**ABOUT THIS EXERCISE:** Show the lines of the material that contain the word "with".

**SUPPLIED DATA:**
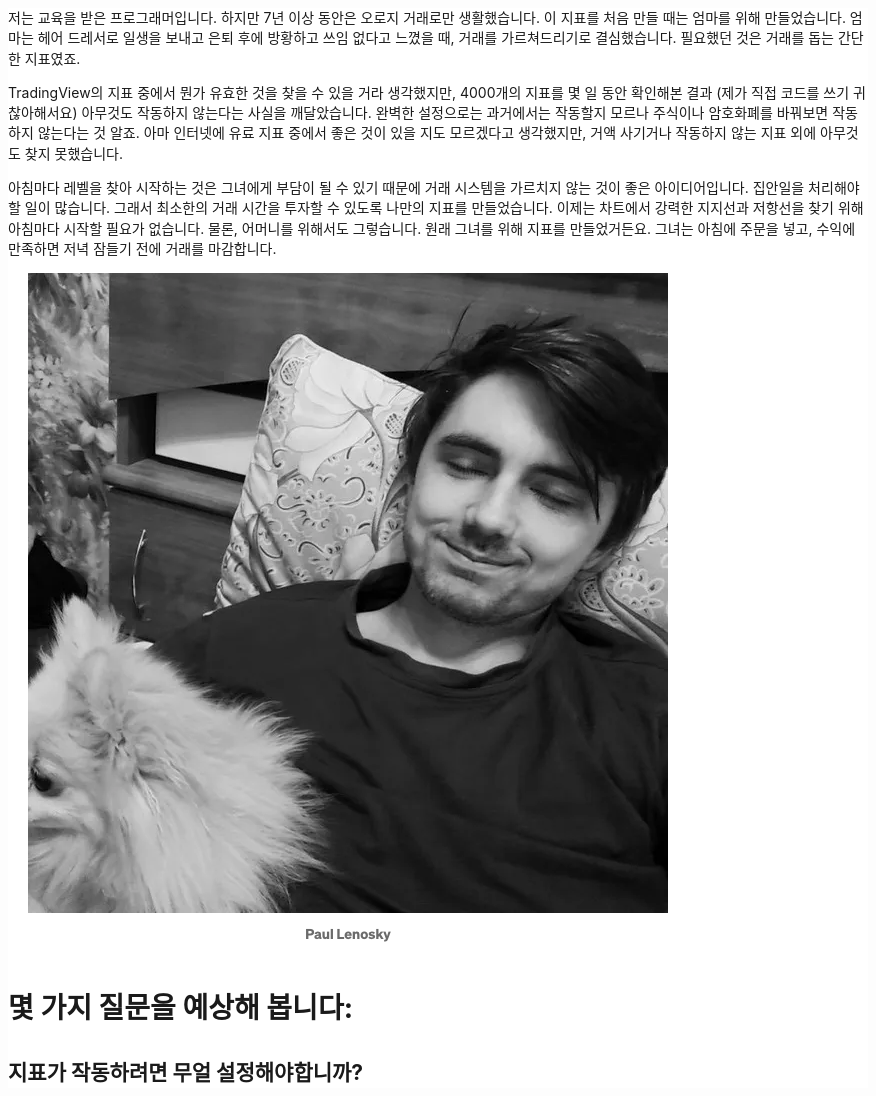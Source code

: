 저는 교육을 받은 프로그래머입니다. 하지만 7년 이상 동안은 오로지 거래로만 생활했습니다. 이 지표를 처음 만들 때는 엄마를 위해 만들었습니다. 엄마는 헤어 드레서로 일생을 보내고 은퇴 후에 방황하고 쓰임 없다고 느꼈을 때, 거래를 가르쳐드리기로 결심했습니다. 필요했던 것은 거래를 돕는 간단한 지표였죠.

TradingView의 지표 중에서 뭔가 유효한 것을 찾을 수 있을 거라 생각했지만, 4000개의 지표를 몇 일 동안 확인해본 결과 (제가 직접 코드를 쓰기 귀찮아해서요) 아무것도 작동하지 않는다는 사실을 깨달았습니다. 완벽한 설정으로는 과거에서는 작동할지 모르나 주식이나 암호화폐를 바꿔보면 작동하지 않는다는 것 알죠. 아마 인터넷에 유료 지표 중에서 좋은 것이 있을 지도 모르겠다고 생각했지만, 거액 사기거나 작동하지 않는 지표 외에 아무것도 찾지 못했습니다.



아침마다 레벨을 찾아 시작하는 것은 그녀에게 부담이 될 수 있기 때문에 거래 시스템을 가르치지 않는 것이 좋은 아이디어입니다. 집안일을 처리해야 할 일이 많습니다. 그래서 최소한의 거래 시간을 투자할 수 있도록 나만의 지표를 만들었습니다. 이제는 차트에서 강력한 지지선과 저항선을 찾기 위해 아침마다 시작할 필요가 없습니다. 물론, 어머니를 위해서도 그렇습니다. 원래 그녀를 위해 지표를 만들었거든요. 그녀는 아침에 주문을 넣고, 수익에 만족하면 저녁 잠들기 전에 거래를 마감합니다.

![I have created an incredible indicator that actually makes money unlike any other indicator I have ever seen](/assets/img/2024-05-05-IhavecreatedanincredibleindicatorthatactuallymakesmoneyunlikeanyotherindicatorIhaveeverseen_8.png)

# 몇 가지 질문을 예상해 봅니다:

## 지표가 작동하려면 무얼 설정해야합니까?
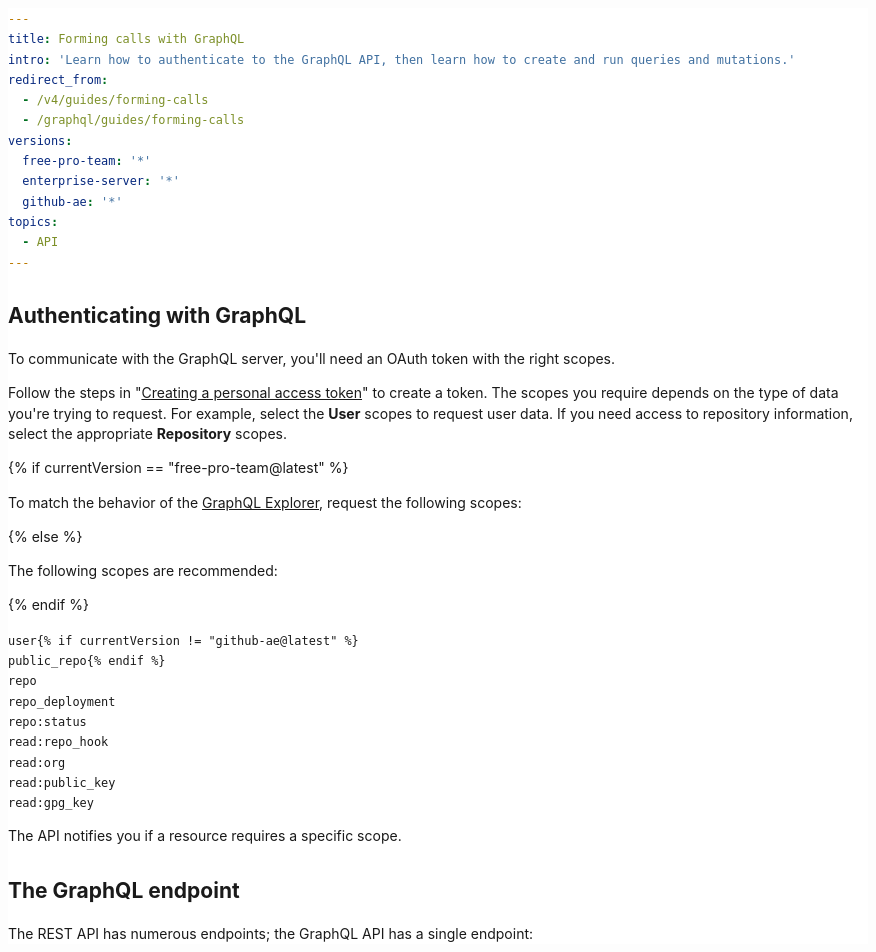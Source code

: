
```yaml
---
title: Forming calls with GraphQL
intro: 'Learn how to authenticate to the GraphQL API, then learn how to create and run queries and mutations.'
redirect_from:
  - /v4/guides/forming-calls
  - /graphql/guides/forming-calls
versions:
  free-pro-team: '*'
  enterprise-server: '*'
  github-ae: '*'
topics:
  - API
---
```


## Authenticating with GraphQL

To communicate with the GraphQL server, you'll need an OAuth token with the right scopes.

Follow the steps in "[Creating a personal access token](/github/authenticating-to-github/creating-a-personal-access-token)" to create a token. The scopes you require depends on the type of data you're trying to request. For example, select the **User** scopes to request user data. If you need access to repository information, select the appropriate **Repository** scopes.

{% if currentVersion == "free-pro-team@latest" %}

To match the behavior of the [GraphQL Explorer](/graphql/guides/using-the-explorer), request the following scopes:

{% else %}

The following scopes are recommended:

{% endif %}


```
user{% if currentVersion != "github-ae@latest" %}
public_repo{% endif %}
repo
repo_deployment
repo:status
read:repo_hook
read:org
read:public_key
read:gpg_key
```

The API notifies you if a resource requires a specific scope.

## The GraphQL endpoint

The REST API has numerous endpoints; the GraphQL API has a single endpoint:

**TASK RESULT:**
title: Forming calls with GraphQL
## Authenticating with GraphQL
To communicate with the GraphQL server, you'll need an OAuth token with the right scopes.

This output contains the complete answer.